Dans son discours, Prince Epenge a dénoncé l’incompétence et les abus du pouvoir du président Félix Tshisekedi, qu’il accuse de conduire le pays vers une crise sans précédent. Selon lui, le Congo traverse une période critique marquée par la mauvaise gouvernance, la répression des opposants et une crise socio-économique qui ne cesse de s’aggraver.
« Le peuple congolais souffre, les institutions sont en faillite et la souveraineté du pays est menacée. Il est temps d’agir pour sauver notre nation du chaos. Seul un dialogue inclusif et sincère, encadré par des structures crédibles comme la CENCO et l’ECC, peut permettre une sortie de crise », a-t-il déclaré devant une foule enthousiaste.

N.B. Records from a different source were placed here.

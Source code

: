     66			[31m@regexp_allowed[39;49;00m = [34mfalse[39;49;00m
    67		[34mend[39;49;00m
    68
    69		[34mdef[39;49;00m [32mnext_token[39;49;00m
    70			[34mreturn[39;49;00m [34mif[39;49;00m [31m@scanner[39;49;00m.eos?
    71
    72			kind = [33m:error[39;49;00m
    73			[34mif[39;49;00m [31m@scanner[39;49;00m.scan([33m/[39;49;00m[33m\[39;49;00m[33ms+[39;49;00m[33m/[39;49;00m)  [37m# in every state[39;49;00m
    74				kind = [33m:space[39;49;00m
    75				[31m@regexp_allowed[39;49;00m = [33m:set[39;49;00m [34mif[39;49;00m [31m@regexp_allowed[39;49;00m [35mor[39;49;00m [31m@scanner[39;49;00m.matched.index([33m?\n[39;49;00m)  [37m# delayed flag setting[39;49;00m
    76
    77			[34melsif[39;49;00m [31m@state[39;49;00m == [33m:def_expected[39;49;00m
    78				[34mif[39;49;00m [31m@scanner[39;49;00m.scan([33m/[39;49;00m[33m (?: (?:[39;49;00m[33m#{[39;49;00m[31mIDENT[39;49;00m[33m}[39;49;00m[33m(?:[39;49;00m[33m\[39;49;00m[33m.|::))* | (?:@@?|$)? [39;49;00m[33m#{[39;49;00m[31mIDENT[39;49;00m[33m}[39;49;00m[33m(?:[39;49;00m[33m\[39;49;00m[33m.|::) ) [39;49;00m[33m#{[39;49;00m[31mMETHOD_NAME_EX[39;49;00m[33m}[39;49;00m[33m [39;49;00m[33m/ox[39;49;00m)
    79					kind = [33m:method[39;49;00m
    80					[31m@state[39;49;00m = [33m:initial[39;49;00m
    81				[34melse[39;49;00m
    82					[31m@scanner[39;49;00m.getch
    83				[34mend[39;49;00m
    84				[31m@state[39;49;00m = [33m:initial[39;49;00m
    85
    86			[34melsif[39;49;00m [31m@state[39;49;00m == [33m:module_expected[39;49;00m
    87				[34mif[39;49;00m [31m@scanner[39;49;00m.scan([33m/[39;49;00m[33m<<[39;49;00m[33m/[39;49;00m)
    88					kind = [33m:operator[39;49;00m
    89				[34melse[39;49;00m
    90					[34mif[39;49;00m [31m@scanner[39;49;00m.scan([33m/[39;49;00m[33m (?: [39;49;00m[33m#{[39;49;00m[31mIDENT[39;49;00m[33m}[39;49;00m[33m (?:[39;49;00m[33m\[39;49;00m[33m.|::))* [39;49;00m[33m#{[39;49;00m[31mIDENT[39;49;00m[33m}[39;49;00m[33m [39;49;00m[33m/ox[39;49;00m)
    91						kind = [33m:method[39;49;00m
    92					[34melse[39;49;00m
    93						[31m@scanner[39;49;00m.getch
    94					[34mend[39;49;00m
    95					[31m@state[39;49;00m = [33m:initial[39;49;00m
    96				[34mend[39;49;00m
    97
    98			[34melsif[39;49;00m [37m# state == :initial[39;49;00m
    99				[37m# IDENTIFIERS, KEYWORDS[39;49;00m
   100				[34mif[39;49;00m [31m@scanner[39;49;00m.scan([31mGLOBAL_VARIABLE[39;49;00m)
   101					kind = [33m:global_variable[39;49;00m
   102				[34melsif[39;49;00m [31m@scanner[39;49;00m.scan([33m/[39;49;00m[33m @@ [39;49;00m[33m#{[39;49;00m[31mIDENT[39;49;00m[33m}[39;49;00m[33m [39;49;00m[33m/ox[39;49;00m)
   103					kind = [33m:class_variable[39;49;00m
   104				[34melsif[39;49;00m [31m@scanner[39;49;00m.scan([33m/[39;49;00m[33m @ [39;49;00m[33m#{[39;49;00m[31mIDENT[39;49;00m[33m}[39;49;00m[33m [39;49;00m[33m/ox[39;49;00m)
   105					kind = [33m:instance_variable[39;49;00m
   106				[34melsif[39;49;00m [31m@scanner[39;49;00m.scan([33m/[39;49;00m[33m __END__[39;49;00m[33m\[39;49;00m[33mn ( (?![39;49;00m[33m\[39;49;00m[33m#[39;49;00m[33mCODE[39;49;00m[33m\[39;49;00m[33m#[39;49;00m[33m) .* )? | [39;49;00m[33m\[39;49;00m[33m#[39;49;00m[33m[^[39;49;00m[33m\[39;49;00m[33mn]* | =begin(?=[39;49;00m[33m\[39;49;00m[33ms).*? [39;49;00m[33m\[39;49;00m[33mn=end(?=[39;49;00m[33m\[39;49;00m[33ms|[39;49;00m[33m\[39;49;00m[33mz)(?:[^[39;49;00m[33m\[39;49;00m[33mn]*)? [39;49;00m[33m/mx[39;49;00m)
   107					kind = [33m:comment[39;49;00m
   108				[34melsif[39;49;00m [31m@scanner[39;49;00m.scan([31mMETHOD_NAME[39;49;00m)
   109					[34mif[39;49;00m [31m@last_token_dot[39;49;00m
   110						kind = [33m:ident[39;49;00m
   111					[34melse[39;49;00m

Depuis plusieurs semaines, Prince Epenge multiplie les rencontres avec la population pour sensibiliser les Congolais à la nécessité de ce dialogue. Après plusieurs rassemblements dans d’autres communes de la capitale, la mobilisation de ce samedi à Makala a encore démontré que son appel trouve un écho auprès de nombreux citoyens frustrés par la gestion actuelle du pays.
L’initiative de LAMUKA intervient dans un contexte politique tendu, où les voix de l’opposition peinent à se faire entendre face à la machine institutionnelle du pouvoir en place. La question demeure : le régime en place acceptera-t-il ce dialogue ou continuera-t-il à ignorer les appels de l’opposition et de la société civile ?
En attendant, Prince Epenge et ses alliés comptent bien maintenir la pression et élargir leur base de soutien. « Le peuple congolais doit se lever et prendre son destin en main. Nous n’abandonnerons pas ce combat ! », a-t-il conclu sous les applaudissements.
Avec cette mobilisation grandissante, la coalition LAMUKA espère contraindre le pouvoir à ouvrir un véritable dialogue national. Mais face à un gouvernement déterminé à conserver son autorité, le rapport de force reste incertain.
Les prochaines semaines seront cruciales pour voir si cet appel trouvera un écho dans les sphères politiques et ecclésiastiques. En attendant, le combat de Prince Epenge et de ses partisans continue.